Gli assistenti vocali di Google e Amazon, che stanno ottenendo un discreto successo, potrebbero mettere a repentaglio la privacy dei loro fruitori. Pare che migliaia di conversazioni – facilmente riconducibili ai profili degli utenti – siano finite in chat aziendali, nonché nelle mani degli stessi dipendenti Amazon. Il tutto sarebbe stato documentato da un’inchiesta di Bloomberg, multinazionale operativa nel settore dei mass media.
“Senza dubbio il controllo delle registrazioni vocali è fondamentale per i produttori di smart speaker, che così facendo possono sviluppare nuove funzionalità e rendere i dispositivi sempre più precisi. Tuttavia non si possono sottovalutare i rischi in termini di privacy – spiega l’avvocato Marco Martorana, fondatore dell’omonimo studio legale con sede a Lucca, operativo da oltre 15 anni nel settore della protezione dei dati personali, in particolare nell’ambito delle nuove tecnologie – Tra le mura private ciascuno di noi espone la propria sfera più intima, parlando di qualsiasi argomento: lavoro, visite mediche, problemi legali… I dispositivi intelligenti non si limitano a registrare i dati, ma li rielaborano: così facendo possono estrapolare informazioni ulteriori, come le preferenze e le abitudini di vita”.
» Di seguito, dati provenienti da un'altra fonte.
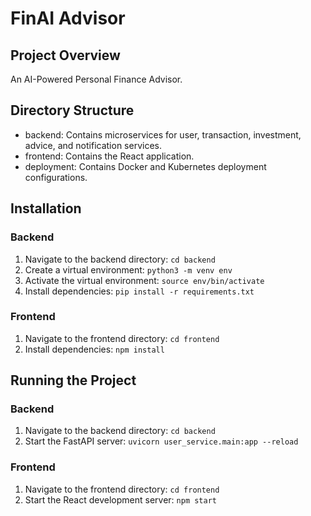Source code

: # FinAI Advisor

## Project Overview

An AI-Powered Personal Finance Advisor.

## Directory Structure

- backend: Contains microservices for user, transaction, investment, advice, and notification services.
- frontend: Contains the React application.
- deployment: Contains Docker and Kubernetes deployment configurations.

## Installation

### Backend

1. Navigate to the backend directory: `cd backend`
2. Create a virtual environment: `python3 -m venv env`
3. Activate the virtual environment: `source env/bin/activate`
4. Install dependencies: `pip install -r requirements.txt`

### Frontend

1. Navigate to the frontend directory: `cd frontend`
2. Install dependencies: `npm install`

## Running the Project

### Backend

1. Navigate to the backend directory: `cd backend`
2. Start the FastAPI server: `uvicorn user_service.main:app --reload`

### Frontend

1. Navigate to the frontend directory: `cd frontend`
2. Start the React development server: `npm start`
“L’inchiesta di Bloomberg ha portato alla luce un elemento di non poco conto: talvolta le attività di trattamento di dati personali realizzati dalla casa produttrice, seppure riportate all’interno dell’informativa privacy, non fanno luce sulle implicazioni delle proprie dinamiche tecniche-operative. – prosegue l’esperto di privacy – Per giunta, queste ultime possono essere ridefinite nel tempo. Dall’inchiesta, per esempio, si scopre l’esistenza di una chat aziendale in cui i dipendenti di Amazon sono autorizzati a condividere i casi che ritengono ‘anomali’. Per questo motivo, un’attività del genere impone di valutare attentamente i rischi connessi e applicare misure di sicurezza ad hoc”.
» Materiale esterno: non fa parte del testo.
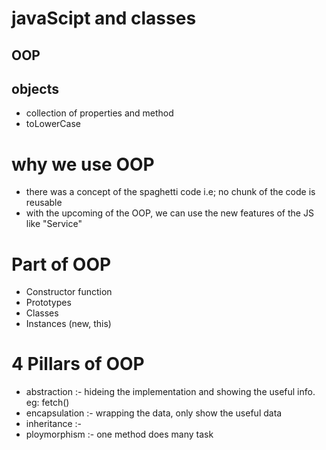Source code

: # javaScipt and classes

## OOP 

## objects 
- collection of properties and method
- toLowerCase

# why we use OOP
- there was a concept of the spaghetti code  i.e; no chunk of the code is reusable 
- with the upcoming of the OOP, we can use the new features of the JS like "Service"

# Part of OOP
- Constructor function
- Prototypes
- Classes
- Instances (new, this)

# 4 Pillars of OOP 
- abstraction :- hideing the implementation and showing the useful info. eg: fetch()
- encapsulation :- wrapping the data, only show the useful data 
- inheritance :- 
- ploymorphism :- one method does many task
“Amazon – chiarisce ancora Martorana – richiede il consenso espresso dei clienti per poter accedere alle loro registrazioni vocali per lo sviluppo di nuove funzionalità ma, a maggior ragione in un caso come questo, il consenso dell’utente per essere anche ‘consapevole’ deve essere preceduto da informazioni specifiche, chiare e dettagliate. Informazioni che riguardano non solo le finalità di trattamento ma anche le modalità di rilevazione dei comandi vocali, i rischi a cui gli utenti possono andare incontro e le misure di sicurezza adottate per tutelarli”. Conclude poi sostenendo: “Non si può negare che questi dispositivi siano molto utili per varie mansioni quotidiane. Servirebbe però una maggiore consapevolezza sul fatto che, anche se le singole finalità di trattamento sono riportate nell’informativa, spesso entrano in gioco dinamiche interne che l’utente finale non conosce del tutto”.